Stirling We detoured slightly to visit the site of the Battle of Bannockburn where the outnumbered forces of Robert (the) Bruce defeated Edward I and claimed Stirling Castle for the Scots. WOW……..What a brilliant, interactive presentation of the events leading to and on the day of the battle. You enter the room where 3D presentations depicting animated puppets take you through the events leading to the battle. next an enormous 360′ degree screen shows a variety of battles between archers, cavalry and sword infantry, and finally full size interactive characters feed information to you relating to their roles during the battle. Off to War The doors to the battle room open and we are ushered into a games room. A large, circular, digital table stands in the centre of the room. Each of us is designated a number and we are made generals of a section of either the Scottish Army led by Robert Bruce or the English les by Edward I. With the support of a moderator, in rapid sequence, each general is asked to deploy their troops into the game, and before your eyes the battles commence………over the course of 2 days (20 minutes) the battle plays out before a winner is declared. It was fabulous.

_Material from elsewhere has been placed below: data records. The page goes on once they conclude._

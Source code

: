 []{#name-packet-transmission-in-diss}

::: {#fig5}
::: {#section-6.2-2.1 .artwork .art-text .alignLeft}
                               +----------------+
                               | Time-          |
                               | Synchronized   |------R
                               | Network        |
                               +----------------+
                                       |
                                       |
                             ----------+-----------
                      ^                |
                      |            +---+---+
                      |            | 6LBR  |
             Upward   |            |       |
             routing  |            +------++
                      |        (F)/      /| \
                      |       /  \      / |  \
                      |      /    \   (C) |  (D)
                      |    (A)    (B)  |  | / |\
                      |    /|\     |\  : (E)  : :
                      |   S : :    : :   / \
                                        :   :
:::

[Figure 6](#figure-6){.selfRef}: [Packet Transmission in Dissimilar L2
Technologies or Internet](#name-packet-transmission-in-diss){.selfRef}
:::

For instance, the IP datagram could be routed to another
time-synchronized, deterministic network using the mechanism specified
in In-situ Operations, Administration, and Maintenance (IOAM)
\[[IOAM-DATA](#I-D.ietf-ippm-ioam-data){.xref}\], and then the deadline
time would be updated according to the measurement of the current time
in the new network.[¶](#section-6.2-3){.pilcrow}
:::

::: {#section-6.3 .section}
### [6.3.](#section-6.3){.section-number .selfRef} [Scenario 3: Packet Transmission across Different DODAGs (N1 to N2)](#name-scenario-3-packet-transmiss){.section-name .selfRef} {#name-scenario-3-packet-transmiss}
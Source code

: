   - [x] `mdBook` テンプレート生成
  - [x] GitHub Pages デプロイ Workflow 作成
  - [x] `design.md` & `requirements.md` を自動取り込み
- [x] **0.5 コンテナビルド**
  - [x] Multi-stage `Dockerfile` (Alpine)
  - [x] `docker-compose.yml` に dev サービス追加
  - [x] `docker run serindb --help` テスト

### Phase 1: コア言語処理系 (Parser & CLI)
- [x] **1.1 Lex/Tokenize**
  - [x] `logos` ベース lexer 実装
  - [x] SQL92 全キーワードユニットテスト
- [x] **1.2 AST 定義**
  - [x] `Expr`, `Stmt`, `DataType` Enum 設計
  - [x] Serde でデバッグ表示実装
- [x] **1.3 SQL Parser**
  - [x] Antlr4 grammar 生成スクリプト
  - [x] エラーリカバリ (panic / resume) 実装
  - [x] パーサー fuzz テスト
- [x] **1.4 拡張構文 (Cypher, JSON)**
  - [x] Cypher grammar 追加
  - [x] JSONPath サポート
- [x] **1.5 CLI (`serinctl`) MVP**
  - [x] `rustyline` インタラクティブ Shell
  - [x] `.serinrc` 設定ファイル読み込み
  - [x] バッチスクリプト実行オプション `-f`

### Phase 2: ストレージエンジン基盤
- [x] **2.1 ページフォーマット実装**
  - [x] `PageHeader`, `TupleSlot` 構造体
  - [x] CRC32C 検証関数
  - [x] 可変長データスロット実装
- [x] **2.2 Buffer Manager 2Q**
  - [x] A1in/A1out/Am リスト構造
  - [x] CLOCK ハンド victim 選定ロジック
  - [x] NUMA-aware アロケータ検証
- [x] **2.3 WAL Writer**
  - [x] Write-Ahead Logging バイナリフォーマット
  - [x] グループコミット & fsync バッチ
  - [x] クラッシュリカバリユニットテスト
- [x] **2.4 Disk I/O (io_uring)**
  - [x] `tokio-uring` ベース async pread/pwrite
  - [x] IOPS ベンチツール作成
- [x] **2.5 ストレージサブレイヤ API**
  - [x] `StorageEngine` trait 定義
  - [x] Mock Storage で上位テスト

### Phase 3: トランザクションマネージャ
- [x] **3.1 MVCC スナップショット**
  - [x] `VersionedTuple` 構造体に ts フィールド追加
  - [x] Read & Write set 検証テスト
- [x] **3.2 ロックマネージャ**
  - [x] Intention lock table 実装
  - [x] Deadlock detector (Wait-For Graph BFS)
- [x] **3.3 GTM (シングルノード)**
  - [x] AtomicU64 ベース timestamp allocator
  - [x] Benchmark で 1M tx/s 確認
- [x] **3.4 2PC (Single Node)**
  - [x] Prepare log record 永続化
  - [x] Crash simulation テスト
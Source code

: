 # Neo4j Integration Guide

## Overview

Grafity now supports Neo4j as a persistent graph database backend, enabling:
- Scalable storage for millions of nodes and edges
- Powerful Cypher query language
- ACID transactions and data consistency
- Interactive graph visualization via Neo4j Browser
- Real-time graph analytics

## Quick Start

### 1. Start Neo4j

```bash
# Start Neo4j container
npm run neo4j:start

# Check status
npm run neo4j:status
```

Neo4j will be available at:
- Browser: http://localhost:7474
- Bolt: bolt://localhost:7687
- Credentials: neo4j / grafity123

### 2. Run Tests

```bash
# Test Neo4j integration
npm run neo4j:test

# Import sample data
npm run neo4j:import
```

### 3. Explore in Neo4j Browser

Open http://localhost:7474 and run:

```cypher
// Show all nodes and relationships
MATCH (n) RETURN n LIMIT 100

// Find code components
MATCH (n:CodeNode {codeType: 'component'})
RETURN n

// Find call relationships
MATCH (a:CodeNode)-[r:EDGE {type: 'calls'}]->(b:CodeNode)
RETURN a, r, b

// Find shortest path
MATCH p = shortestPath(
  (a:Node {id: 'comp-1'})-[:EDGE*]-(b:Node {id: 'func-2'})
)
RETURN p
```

Stirling Castle This stunning medieval castle sits atop a high, rocky crag and was desired for its strategic importance to the control of Scotland………”if you control Stirling, you control Scotland”. On 8 occasions the castle has been at the centre of battles for control between Scots and Brits, Jacobeans and Protestants. Within the halls are the Stirling Heads which were recreated and restored to their original locations after the room’s roof collapsed and many of the carved heads were removed as souvenirs.
The Beheading Stone on Mote Hill was thought to be used for capital punishment of various important figures in the 15th century. Mote Hill is much older than Stirling Castle and dates as a fort which was destroyed by fire in 250 AD, probably by the Romans moving north or the Picts travelling south. This fort controlled the crossing of the river Forth for 2000 years.